Now, I’m in high school, and I still love writing. I’m getting to a point where I need to begin thinking seriously about what I want to do. I’d still like to be an author, but I’m not sure that’s possible. I write all the time in a journal, and love it, but I’m hesitant to share my writing with anyone else, because I’m scared of what others might think. I know that when someone sends something to get published, it’s very likely to be rejected. I guess I’m afraid to pursue a career where I might never get anything published and never be successful. So, my question to you would be, do you think I should pursue a writing career, or continue to enjoy writing for my own enjoyment but look into a different career. Any advice you could offer for an aspiring writer would be much appreciated. Thank you!

Let’s start with careers. If your goal is to be a novelist, few people who aren’t very wealthy can graduate from college and devote a year or two or four to writing without some other source of income. During the ten years it took me to get published (nine to get an acceptance), I worked for New York State government. I wrote mostly on the train during my very long commute. So I think it makes sense to prepare for a job while you also continue to write. I’m not a career counselor, but I am certain that good writing is an asset in almost any job. If any of you reading the blog know something about this, please weigh in. You may want to prepare for a career that will use your writing skills directly. Public relations, grant writing, technical writing, and advertising leap to mind. I have no idea what the opportunities are in those fields. There must be more fields for writers, too. If there are career counselors at your high school or college, I suggest you consult them. And again, if you’re reading the blog and write on the job, please tell us what you do.

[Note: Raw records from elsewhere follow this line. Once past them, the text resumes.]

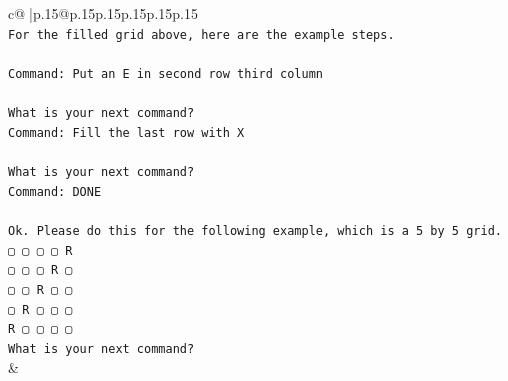 \documentclass{article}
\begin{document}
{\begin{supertabular}{c@{$\;$}|p{.15\linewidth}@{}p{.15\linewidth}p{.15\linewidth}p{.15\linewidth}p{.15\linewidth}p{.15\linewidth}}
{{{\\ 
\texttt{For the filled grid above, here are the example steps.} \\
\\ 
\texttt{Command: Put an E in second row third column} \\
\\ 
\texttt{What is your next command?} \\
\texttt{Command: Fill the last row with X} \\
\\ 
\texttt{What is your next command?} \\
\texttt{Command: DONE} \\
\\ 
\texttt{Ok. Please do this for the following example, which is a 5 by 5 grid.} \\
\texttt{▢ ▢ ▢ ▢ R} \\
\texttt{▢ ▢ ▢ R ▢} \\
\texttt{▢ ▢ R ▢ ▢} \\
\texttt{▢ R ▢ ▢ ▢} \\
\texttt{R ▢ ▢ ▢ ▢} \\
\texttt{What is your next command?} \\
            }
        }
    }
    & \\ \\


\end{supertabular}}
\end{document}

I say, look for a field that interests you, that you think will be fun to do most days. And – I hope this isn’t presumptuous – cultivate in yourself the capacity to have fun in whatever you’re doing. One of the charms of being a writer, professionally or not, is the ability to stand outside what’s going on. You can satirize it or dramatize it. You can invent backstories for the players, your fellow toilers, the boss, the boss’s boss. You can imagine the meetings that led to the insane employees’ manual.

You may need to decide whether you want the kind of career that will engage you fully, that will demand sixteen hour days of you, or the kind that will let you go home at night and write. There are pluses and minuses of each.

I must confess that I did no such planning. I graduated from college during a recession, and I had been a philosophy major, and I took the first job I could get, which was with an economics research firm, a very bad fit. I took a test for a government job and began to work for the long-defunct WIN Program, placing welfare recipients in jobs. I loved it, because it fulfilled a need in me to be helpful. But it really was dumb luck. Then I got promoted out of what pleased me, and the second fifteen years of my twenty-seven years in state government were only intermittently satisfying. I stayed because I needed the security – not a good reason. However, my job didn’t demand much overtime, and I started writing in my last ten years there, and you know the rest.

The point is, life is full of surprises. The path you start down may be the right one, but if not, you can veer off, change your mind, do something else. I was almost fifty when Ella Enchanted was published.

Onto success. I am extremely lucky (because of the Newbery honor, the movie, the Disney books, the confidence that HarperCollins had in me from the start) to be able to earn my living as a writer. Not many writers do, and they are still successful. Let me repeat that: They are still successful. In the arts, where competition is extreme, success needs to be defined in other than monetary ways. If you’ve written an entire novel, that’s a measure of success. If you’ve gotten something published that is success too. If someone – one person! – has read your work, has been moved by it, even changed, that’s success. You don’t have to have the whole enchilada to be successful. And no matter how much success you do accumulate, someone else will have more.

An aside. You may be thinking that the Newbery honor wasn’t luck because I’d written a good book. But plenty of good books don’t get the recognition they deserve. I once judged picture book texts for a contest. My fellow judges and I had to come up with one winner and, if I remember correctly, one runner-up. The book I loved the most didn’t appeal in the slightest to the other judges, so it was out. From the other ten that I adored it was almost impossible to choose which was best, and yet we had to. If I had eaten a different breakfast on the morning when we decided, if one of the judges had seen a different movie the night before, if the day had been rainy, we might have made a different selection. There was definitely an element of luck.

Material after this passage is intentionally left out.